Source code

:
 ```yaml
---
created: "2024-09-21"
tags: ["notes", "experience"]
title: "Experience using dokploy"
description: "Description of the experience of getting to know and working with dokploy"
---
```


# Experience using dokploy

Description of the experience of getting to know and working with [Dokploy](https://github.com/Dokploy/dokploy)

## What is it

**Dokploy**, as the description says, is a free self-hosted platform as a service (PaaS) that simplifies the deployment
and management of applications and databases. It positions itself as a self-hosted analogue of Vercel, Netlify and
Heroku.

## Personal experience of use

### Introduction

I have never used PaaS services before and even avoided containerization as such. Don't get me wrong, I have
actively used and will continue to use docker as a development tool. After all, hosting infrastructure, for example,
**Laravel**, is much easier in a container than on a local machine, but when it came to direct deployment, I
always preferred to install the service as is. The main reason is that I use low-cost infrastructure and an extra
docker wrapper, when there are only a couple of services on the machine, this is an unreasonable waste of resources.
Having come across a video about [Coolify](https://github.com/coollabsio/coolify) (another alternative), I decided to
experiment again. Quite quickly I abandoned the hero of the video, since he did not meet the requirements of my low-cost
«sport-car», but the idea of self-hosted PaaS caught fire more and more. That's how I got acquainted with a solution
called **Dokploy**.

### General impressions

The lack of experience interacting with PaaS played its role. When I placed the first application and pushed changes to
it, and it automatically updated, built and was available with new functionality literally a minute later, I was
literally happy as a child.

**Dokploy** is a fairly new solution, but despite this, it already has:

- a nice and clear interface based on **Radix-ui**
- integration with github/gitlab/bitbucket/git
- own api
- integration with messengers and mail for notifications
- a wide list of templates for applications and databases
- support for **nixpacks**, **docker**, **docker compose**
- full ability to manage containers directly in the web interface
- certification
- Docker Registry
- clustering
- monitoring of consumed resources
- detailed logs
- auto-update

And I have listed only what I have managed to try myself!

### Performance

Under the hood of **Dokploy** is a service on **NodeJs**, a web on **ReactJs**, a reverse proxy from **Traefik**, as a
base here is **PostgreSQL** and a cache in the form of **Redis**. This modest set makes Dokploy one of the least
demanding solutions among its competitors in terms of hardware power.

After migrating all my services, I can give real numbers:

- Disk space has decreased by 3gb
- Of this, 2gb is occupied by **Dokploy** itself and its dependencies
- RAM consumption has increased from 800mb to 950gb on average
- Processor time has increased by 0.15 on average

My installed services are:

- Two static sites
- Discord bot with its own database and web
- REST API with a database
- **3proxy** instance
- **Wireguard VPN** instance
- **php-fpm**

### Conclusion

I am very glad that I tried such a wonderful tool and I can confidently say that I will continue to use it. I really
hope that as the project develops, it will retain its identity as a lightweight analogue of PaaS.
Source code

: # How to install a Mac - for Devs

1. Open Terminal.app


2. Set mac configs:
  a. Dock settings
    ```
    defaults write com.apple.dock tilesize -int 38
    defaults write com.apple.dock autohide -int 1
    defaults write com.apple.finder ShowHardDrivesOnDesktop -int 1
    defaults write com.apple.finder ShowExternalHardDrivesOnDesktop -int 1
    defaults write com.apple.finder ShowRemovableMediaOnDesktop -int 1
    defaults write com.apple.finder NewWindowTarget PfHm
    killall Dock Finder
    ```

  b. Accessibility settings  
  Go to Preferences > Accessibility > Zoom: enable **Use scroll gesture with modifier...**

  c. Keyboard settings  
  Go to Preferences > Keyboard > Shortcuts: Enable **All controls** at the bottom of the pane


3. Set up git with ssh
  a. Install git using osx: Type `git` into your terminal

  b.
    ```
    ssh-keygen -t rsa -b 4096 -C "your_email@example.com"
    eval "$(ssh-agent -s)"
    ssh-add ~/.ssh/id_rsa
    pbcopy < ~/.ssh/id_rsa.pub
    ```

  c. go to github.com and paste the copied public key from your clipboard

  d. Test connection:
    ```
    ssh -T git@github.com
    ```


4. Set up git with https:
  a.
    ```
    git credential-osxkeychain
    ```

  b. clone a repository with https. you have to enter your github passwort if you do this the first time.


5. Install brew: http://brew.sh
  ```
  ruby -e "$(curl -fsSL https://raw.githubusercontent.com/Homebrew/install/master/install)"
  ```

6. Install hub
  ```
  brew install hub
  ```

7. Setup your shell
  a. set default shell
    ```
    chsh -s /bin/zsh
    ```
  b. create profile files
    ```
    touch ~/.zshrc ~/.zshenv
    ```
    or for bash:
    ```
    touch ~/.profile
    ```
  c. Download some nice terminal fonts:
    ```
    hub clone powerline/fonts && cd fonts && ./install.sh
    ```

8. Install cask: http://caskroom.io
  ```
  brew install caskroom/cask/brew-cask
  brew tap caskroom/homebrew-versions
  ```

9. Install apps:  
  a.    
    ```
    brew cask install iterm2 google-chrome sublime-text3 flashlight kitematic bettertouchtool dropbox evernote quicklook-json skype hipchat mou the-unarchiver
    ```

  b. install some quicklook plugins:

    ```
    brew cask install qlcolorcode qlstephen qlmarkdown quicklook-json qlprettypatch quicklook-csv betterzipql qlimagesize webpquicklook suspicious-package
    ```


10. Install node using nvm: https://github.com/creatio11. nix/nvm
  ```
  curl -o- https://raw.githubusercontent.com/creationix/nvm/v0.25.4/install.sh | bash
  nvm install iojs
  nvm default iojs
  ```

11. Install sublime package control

━━━━━━━━━━━━━━━━━━━━━━━━━━━━━━

* [Requirement]: Read through the data and copy every line where "caskroom" shows up.

* [Worked solution]:
8. Install cask: http://caskroom.io
  brew install caskroom/cask/brew-cask
  brew tap caskroom/homebrew-versions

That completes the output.